Wait, are you going to do a magic trick? Oh licorice goody snaps! Maybe you can make my faith in humanity reappear.
( Yes he referred to his next choice as "For my SECOND product order-" too. )
867
Me: "Ok, that comes to xxx and should take about 2 weeks to arrive."
SC: "Great, thank you."
( Sweet! Manners! )
Me: "You're welcome."
SC: "I'll call back later."
( ...er.... )
Me: "ok?"
..why? You know you can order everything you want in one go. You don't have to space it out to avoid hurting my feelings. Or were you worried I'd grow bitter and lonely in your absence? Rest assured your company has the complete opposite affect on me. So the sooner you get off the line the better. If you could promise me you'll never call again that would just cement my glee.
That was...odd...
I don't know if any of you have ever talked to an old east Indian man about savings bonds while the theme from Three's Company plays in the background before but it is a somewhat surreal experience. It kind of sounds like one of those things that would probably be better on pot.
!?!?!
Me: "Good morning, <company name>"
SC: "IS THIS THE PLACE MEAT?!?!?"
Me: "!?…I'm sorry?!"
SC: "MEAT!&$"
Me: "…excuse me?"
SC: "IS THIS THE MEAT?!! COW?!!"
Me: "..um…no…"
Jesus Christ, don't hurt me! Sweet Sunbathing Ghandi on the Rhine that was the most terrifying call I've had in a while. Meat? What? Cow? Beef? I've grasped the basic idea of what it is you want from me but not why you're asking. So instead I'm just going to cower over here in the corner and sob quietly until you stop yelling at me about your "meat place".
No, no you don't.
Me: "Alright, what's your postal code?"
SC: "I don't know my postal code."
Me: "..ok."
SC: "I know my address?"
Me: "…."
SC: "Should I call back when I know my postal code?"
Me: "Yes, please."
SC: "Ok."
Seeing as the definition of "address" includes a postal code I would submit that you do not, in fact, know your address. Also, you're a twit. Please endeavor to change this before you call back.
867
SC: "I wanted to see if my order has shipped?"
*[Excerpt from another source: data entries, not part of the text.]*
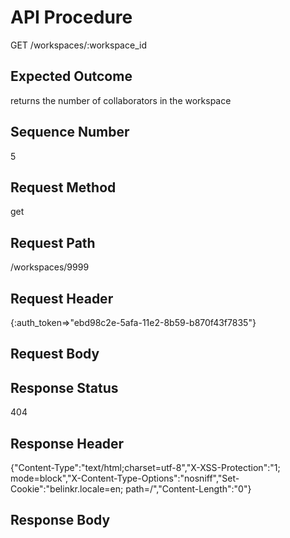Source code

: # API Procedure
GET /workspaces/:workspace_id
## Expected Outcome
returns the number of collaborators in the workspace
## Sequence Number
5
## Request Method
get
## Request Path
/workspaces/9999
## Request Header
{:auth_token=>"ebd98c2e-5afa-11e2-8b59-b870f43f7835"}
## Request Body


## Response Status
404
## Response Header
{"Content-Type":"text/html;charset=utf-8","X-XSS-Protection":"1; mode=block","X-Content-Type-Options":"nosniff","Set-Cookie":"belinkr.locale=en; path=/","Content-Length":"0"}

## Response Body


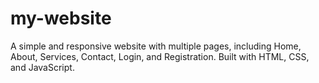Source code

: # my-website
A simple and responsive website with multiple pages, including Home, About, Services, Contact, Login, and Registration. Built with HTML, CSS, and JavaScript.
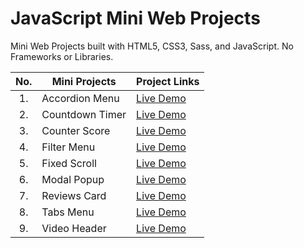 # JavaScript Mini Web Projects
Mini Web Projects built with HTML5, CSS3, Sass, and JavaScript. No Frameworks or Libraries.

| No.   | Mini Projects           | Project Links                                                       |
| :--:  |-------------------------|---------------------------------------------------------------------|
| 1.    | Accordion Menu        	 | [Live Demo](https://miniwebproject.vercel.app/accordion-menu/)      |
| 2.    | Countdown Timer         | [Live Demo](https://miniwebproject.vercel.app/countdown-timer/)     |
| 3.    | Counter Score           | [Live Demo](https://miniwebproject.vercel.app/counter-score/)       |
| 4.    | Filter Menu             | [Live Demo](https://miniwebproject.vercel.app/filter-menu/)         |
| 5.    | Fixed Scroll            | [Live Demo](https://miniwebproject.vercel.app/fixed-scroll/)        |
| 6.    | Modal Popup             | [Live Demo](https://miniwebproject.vercel.app/modal-popup/)         |
| 7.    | Reviews Card            | [Live Demo](https://miniwebproject.vercel.app/reviews-card/)        |
| 8.    | Tabs Menu               | [Live Demo](https://miniwebproject.vercel.app/tabs-menu/)           |
| 9.    | Video Header            | [Live Demo](https://miniwebproject.vercel.app/video-header/)        |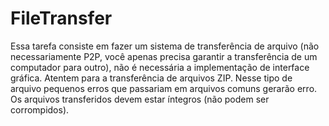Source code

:# FileTransfer

Essa tarefa consiste em fazer um sistema de transferência de arquivo (não necessariamente P2P, você apenas precisa garantir a transferência de um computador para outro), não é necessária a implementação de interface gráfica. Atentem para a transferência de arquivos ZIP. Nesse tipo de arquivo pequenos erros que passariam em arquivos comuns gerarão erro. Os arquivos transferidos devem estar íntegros (não podem ser corrompidos).
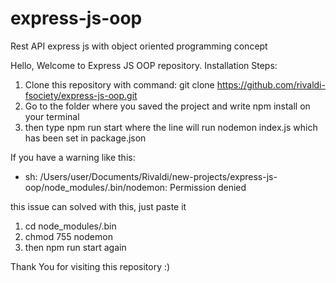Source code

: # express-js-oop
Rest API express js with object oriented programming concept

Hello, Welcome to Express JS OOP repository.
Installation Steps:

1. Clone this repository with command: git clone https://github.com/rivaldi-fsociety/express-js-oop.git
2. Go to the folder where you saved the project and write npm install on your terminal
3. then type npm run start where the line will run nodemon index.js which has been set in package.json

If you have a warning like this:

  - sh: /Users/user/Documents/Rivaldi/new-projects/express-js-oop/node_modules/.bin/nodemon: Permission denied

this issue can solved with this, just paste it

1. cd node_modules/.bin
2. chmod 755 nodemon
3. then npm run start again


Thank You for visiting this repository :)
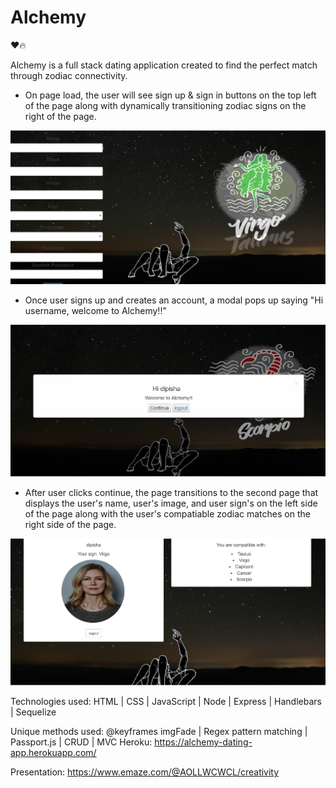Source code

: # Alchemy

❤️🔥 

Alchemy is a full stack dating application created to find the perfect match through zodiac connectivity. 

* On page load, the user will see sign up & sign in buttons on the top left of the page along with dynamically transitioning zodiac signs on the right of the page.

![Alt text](https://raw.githubusercontent.com/dipisha03/alchemy/master/public/assets/img/index.png "Index")

* Once user signs up and creates an account, a modal pops up saying "Hi username, welcome to Alchemy!!" 

![Alt text](https://raw.githubusercontent.com/dipisha03/alchemy/master/public/assets/img/modal.png "Modal")

* After user clicks continue, the page transitions to the second page that displays the user's name, user's image, and user sign's on the left side of the page along with the user's compatiable zodiac matches on the right side of the page. 

![Alt text](https://raw.githubusercontent.com/dipisha03/alchemy/master/public/assets/img/second.png "Second")

Technologies used: HTML | CSS | JavaScript | Node | Express | Handlebars | Sequelize 

Unique methods used: @keyframes imgFade | Regex pattern matching | Passport.js | CRUD | MVC 
Heroku: https://alchemy-dating-app.herokuapp.com/

Presentation: https://www.emaze.com/@AOLLWCWCL/creativity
Me:"Alright, when did you place it?"
SC: "I don't know."
Me: "….."
SC: "….."
SC: "Some time in October I think?"
So we narrowed down to a 30 day window….maybe. So we better include September and November as well. Hrm….I guess this is a job for….ah ha! TV Guide. Can you remember what the last episode of Danger Bay was about before you slipped into a beer and paint fume induced coma? That'll help me narrow it down.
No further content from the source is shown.